Entre las consecuencias que pueden tener las infestaciones, el equipo universitario las divide en tres grupos, dependiendo de a quién o a qué repercutan.


En primer lugar, exponen que las repercusiones que el parásito tiene sobre la gallina pueden presentarse en forma de enfermedades. “Dado que el ácaro se alimenta de la sangre de las aves, esto puede llegar a producirles anemia, y en los casos más graves, la muerte, a consecuencia de una exanguinación. Además, al actuar durante las horas en las que duermen, les impiden descansar correctamente, por lo que el nivel de estrés les aumenta", apuntan.


Por otra parte, las repercusiones en la salud pública también se hacen notables, y es que "puede picar a los humanos y producirles dermatitis y prurito", por lo que actualmente se requieren pesticidas para controlarlos y que no afecten a la salud, pero tampoco al medio ambiente.


Por último, y en cuanto a las repercusiones económicas del ácaro rojo se refiere, destacan "la reducción significativa de puesta de huevos y su calidad, estimándose pérdidas de hasta 231 millones de euros en la Unión Europea, así como el aumento de los costes derivados de los tratamientos para controlarlo".


En este sentido, destaca que “un total del 90% de los productores de huevos en España comparte este problema”.


CÓMO DETECTARLO


La recomendación de los expertos se basa en la realización de evaluaciones periódicas para medir el nivel de infestación de las gallinas, ya que “mediante una monitorización adecuada se pueden detectar de forma temprana infestaciones por el ácaro rojo", además de facilitar la toma de decisiones para determinar el momento de aplicar un tratamiento.



SEGUIMIENTO


Una vez detectado, existen varios métodos para realizar el seguimiento de la población de ácaros en una nave de gallinas ponedoras, para el que emplean técnicas económicas y fáciles de aplicar.

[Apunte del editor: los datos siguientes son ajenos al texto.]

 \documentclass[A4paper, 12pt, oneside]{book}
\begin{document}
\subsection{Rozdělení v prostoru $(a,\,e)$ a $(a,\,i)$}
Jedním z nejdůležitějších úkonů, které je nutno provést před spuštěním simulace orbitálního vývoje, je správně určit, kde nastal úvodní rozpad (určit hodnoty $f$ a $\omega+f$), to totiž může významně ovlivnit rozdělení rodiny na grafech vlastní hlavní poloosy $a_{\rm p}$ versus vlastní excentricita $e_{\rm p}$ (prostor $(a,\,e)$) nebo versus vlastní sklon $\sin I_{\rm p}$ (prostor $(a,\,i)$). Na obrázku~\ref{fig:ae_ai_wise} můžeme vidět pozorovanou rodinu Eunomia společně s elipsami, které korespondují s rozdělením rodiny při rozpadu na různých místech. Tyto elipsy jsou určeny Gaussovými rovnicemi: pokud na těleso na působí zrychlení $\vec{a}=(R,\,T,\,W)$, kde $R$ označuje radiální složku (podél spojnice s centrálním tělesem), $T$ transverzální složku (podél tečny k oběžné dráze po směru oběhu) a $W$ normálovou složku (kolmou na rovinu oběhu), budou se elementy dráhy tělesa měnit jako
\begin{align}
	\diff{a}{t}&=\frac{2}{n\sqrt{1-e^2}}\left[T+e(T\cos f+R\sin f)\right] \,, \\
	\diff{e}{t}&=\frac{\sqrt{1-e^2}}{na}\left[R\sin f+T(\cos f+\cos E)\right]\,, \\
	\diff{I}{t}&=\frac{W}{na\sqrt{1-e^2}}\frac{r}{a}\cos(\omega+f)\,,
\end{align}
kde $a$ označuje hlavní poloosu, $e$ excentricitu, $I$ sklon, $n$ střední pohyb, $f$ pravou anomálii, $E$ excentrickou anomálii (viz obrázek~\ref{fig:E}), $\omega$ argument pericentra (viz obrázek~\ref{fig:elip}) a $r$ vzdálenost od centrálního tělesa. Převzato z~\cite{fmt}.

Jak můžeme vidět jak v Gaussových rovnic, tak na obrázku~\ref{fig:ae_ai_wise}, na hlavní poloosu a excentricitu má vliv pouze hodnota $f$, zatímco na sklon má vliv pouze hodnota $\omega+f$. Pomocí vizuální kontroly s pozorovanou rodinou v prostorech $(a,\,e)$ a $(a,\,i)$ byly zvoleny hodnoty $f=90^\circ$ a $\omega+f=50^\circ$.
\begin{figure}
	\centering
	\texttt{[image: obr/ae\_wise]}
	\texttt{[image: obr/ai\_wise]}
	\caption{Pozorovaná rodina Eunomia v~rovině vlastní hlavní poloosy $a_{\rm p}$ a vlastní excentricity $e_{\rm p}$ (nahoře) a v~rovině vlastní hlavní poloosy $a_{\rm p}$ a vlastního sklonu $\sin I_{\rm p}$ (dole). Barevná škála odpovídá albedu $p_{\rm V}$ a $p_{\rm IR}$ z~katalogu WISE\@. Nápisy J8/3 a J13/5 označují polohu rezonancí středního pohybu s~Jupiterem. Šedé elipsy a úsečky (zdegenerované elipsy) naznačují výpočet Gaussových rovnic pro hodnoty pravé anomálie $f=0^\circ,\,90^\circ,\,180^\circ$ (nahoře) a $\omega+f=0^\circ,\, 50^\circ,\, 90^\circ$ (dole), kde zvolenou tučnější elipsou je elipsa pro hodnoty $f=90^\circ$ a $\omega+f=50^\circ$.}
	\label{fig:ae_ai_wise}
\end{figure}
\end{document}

Uno de ellos, denominado Myte Monitorem System, se basa en la revisión visual de forma periódica de distintos puntos de la nave. Aunque se trata de un método barato y rápido, no resulta sensible cuando los niveles de infestación son bajos.


Por otra parte, se encuentran las trampas de cartón, consistentes en “la colocación de cartón ondulado de 10x7 cm durante dos días”. El inconveniente de este método es el largo tiempo que supone el recuento de ácaros.


Además de estos, existen otros métodos que requieren exámenes de las heces secas de las gallinas, de las plumas, el polvo y otros restos o trampas con tubos.